YOUR TASK: When the line containing "For small $n" appears in the entries below, begin printing there and stop after the line containing "out any counterexample."; print each of those lines exactly and no other line.

MATERIAL PROVIDED:
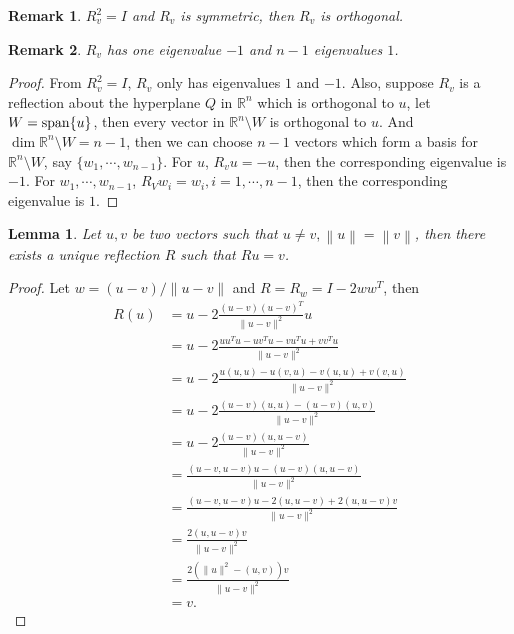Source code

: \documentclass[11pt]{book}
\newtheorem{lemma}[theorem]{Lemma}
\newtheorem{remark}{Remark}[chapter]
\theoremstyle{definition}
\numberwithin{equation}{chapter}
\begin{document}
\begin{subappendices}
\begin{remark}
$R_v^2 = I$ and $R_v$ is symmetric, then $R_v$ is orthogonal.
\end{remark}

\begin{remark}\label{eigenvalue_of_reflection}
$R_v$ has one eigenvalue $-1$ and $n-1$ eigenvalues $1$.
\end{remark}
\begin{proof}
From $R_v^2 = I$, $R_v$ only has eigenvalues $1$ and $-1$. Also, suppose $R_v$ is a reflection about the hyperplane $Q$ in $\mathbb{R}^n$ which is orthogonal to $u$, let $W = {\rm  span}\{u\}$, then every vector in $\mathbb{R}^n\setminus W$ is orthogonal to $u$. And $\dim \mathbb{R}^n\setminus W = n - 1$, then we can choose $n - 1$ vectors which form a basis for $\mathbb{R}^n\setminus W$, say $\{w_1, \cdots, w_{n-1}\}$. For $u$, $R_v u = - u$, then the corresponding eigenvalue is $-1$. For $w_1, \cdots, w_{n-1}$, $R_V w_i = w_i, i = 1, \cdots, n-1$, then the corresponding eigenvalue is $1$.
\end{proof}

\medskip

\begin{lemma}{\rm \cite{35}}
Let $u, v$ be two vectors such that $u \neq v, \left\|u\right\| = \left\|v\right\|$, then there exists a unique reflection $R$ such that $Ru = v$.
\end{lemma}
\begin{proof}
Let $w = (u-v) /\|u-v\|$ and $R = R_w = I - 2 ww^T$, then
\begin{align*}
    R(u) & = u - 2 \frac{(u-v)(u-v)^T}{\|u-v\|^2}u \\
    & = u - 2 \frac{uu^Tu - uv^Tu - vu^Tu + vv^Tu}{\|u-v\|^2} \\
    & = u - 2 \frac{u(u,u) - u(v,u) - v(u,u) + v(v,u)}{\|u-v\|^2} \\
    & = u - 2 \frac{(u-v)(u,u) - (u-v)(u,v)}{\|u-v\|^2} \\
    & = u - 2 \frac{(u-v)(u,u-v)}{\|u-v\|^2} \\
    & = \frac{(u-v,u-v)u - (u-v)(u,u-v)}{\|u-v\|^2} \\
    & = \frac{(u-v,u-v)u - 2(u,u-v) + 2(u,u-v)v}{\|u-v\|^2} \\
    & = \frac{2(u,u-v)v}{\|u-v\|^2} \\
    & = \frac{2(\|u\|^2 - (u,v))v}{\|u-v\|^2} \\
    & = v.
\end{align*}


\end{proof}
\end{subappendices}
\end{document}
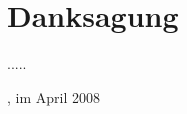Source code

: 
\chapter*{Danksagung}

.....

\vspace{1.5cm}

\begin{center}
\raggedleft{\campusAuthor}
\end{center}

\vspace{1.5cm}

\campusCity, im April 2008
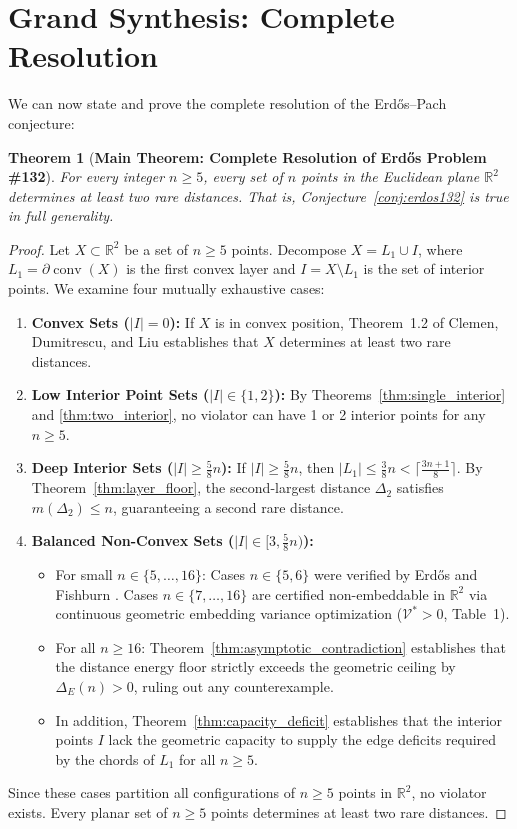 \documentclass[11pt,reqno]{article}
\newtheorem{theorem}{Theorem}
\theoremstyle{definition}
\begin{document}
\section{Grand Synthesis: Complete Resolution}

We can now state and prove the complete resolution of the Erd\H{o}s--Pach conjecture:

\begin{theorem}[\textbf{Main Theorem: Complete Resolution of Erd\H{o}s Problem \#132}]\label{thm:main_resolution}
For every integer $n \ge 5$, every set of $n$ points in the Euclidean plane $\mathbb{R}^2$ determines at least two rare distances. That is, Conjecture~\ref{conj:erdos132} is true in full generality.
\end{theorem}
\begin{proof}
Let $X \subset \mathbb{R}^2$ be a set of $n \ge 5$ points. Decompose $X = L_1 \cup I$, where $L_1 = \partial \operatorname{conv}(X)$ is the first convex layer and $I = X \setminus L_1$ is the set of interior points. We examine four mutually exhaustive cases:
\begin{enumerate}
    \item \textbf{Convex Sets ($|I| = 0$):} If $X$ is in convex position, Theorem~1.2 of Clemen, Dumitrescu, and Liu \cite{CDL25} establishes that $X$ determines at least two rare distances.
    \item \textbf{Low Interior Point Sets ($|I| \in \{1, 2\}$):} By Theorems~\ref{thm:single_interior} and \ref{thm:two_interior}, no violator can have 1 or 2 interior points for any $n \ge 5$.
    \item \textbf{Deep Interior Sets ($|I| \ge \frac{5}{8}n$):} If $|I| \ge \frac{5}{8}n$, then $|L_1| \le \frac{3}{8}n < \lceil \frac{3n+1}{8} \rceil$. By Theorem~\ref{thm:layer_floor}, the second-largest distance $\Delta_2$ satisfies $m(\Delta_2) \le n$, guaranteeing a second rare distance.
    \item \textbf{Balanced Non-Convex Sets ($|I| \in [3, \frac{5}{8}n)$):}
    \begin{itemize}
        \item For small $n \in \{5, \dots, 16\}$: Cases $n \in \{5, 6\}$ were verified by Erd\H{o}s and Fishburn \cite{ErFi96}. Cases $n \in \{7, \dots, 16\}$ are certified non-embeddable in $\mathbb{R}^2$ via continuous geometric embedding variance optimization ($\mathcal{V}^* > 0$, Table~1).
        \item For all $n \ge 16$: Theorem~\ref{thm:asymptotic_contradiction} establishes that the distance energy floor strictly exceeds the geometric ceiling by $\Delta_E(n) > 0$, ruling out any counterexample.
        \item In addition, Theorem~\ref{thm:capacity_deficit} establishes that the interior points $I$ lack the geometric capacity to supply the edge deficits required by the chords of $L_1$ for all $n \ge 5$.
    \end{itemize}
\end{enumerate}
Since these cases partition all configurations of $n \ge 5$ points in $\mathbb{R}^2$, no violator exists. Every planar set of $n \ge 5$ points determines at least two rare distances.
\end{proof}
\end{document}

* * *

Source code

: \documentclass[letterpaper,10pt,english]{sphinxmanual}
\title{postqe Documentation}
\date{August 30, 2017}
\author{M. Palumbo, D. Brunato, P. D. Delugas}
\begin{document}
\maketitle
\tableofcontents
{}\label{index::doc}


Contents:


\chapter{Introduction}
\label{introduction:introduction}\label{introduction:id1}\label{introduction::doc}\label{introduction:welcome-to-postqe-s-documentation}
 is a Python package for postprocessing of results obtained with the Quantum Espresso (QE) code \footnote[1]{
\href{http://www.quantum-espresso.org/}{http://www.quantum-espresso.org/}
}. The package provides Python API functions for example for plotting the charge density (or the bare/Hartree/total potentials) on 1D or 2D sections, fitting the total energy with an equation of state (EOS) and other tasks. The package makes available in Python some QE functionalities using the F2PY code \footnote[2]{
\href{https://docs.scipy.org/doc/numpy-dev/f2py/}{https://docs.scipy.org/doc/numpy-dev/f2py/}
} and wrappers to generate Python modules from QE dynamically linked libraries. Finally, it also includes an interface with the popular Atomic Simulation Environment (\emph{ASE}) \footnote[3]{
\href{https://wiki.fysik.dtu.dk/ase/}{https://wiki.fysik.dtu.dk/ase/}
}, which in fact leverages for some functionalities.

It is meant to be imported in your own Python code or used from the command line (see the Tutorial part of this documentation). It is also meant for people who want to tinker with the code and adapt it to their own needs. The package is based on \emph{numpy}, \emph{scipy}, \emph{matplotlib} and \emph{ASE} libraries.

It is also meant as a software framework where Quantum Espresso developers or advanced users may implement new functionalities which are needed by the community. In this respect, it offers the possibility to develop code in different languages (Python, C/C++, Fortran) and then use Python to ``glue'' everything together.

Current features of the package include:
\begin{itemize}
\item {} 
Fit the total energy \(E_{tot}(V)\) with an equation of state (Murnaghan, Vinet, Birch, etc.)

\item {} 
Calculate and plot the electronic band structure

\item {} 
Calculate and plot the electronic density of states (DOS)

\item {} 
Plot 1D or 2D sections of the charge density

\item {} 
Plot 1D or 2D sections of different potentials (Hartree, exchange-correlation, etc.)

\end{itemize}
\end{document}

--

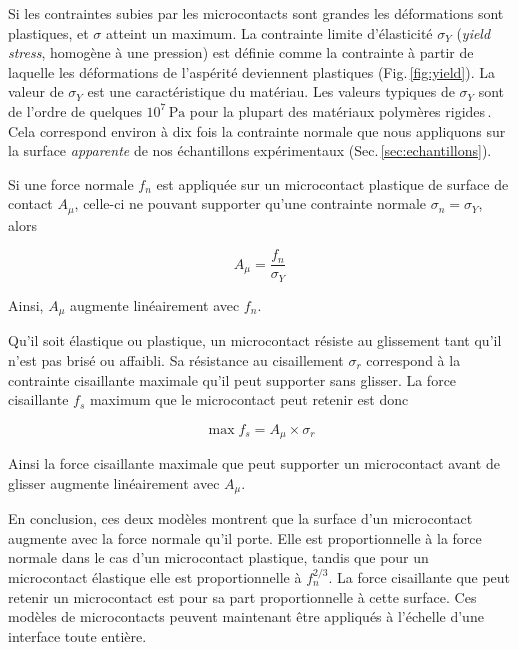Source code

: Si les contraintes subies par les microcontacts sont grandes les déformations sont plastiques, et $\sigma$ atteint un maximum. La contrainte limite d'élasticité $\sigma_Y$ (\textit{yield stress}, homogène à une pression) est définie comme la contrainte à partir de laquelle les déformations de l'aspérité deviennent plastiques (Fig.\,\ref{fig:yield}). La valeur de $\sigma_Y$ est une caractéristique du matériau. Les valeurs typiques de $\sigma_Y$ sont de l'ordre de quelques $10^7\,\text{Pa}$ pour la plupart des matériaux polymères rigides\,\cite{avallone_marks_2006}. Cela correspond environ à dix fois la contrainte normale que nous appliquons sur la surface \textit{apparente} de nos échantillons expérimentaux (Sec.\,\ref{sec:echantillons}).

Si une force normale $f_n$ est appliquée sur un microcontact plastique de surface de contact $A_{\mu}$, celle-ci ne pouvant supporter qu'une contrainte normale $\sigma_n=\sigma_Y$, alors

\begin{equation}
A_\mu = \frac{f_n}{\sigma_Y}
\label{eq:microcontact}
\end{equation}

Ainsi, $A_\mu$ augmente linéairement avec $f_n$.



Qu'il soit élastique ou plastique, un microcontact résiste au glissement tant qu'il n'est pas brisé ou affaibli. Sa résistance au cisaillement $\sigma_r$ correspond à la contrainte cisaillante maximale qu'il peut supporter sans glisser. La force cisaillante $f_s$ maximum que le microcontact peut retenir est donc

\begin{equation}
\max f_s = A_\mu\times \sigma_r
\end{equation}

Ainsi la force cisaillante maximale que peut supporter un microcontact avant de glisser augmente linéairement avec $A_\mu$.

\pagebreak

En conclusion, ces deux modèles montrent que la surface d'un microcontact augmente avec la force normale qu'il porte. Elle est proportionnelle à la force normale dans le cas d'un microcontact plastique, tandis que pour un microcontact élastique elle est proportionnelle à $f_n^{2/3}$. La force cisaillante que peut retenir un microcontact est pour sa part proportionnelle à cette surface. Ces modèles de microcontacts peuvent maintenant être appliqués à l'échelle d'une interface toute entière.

EXERCISE RESULT:
        \item For small $n \in \{5, \dots, 16\}$: Cases $n \in \{5, 6\}$ were verified by Erd\H{o}s and Fishburn \cite{ErFi96}. Cases $n \in \{7, \dots, 16\}$ are certified non-embeddable in $\mathbb{R}^2$ via continuous geometric embedding variance optimization ($\mathcal{V}^* > 0$, Table~1).
        \item For all $n \ge 16$: Theorem~\ref{thm:asymptotic_contradiction} establishes that the distance energy floor strictly exceeds the geometric ceiling by $\Delta_E(n) > 0$, ruling out any counterexample.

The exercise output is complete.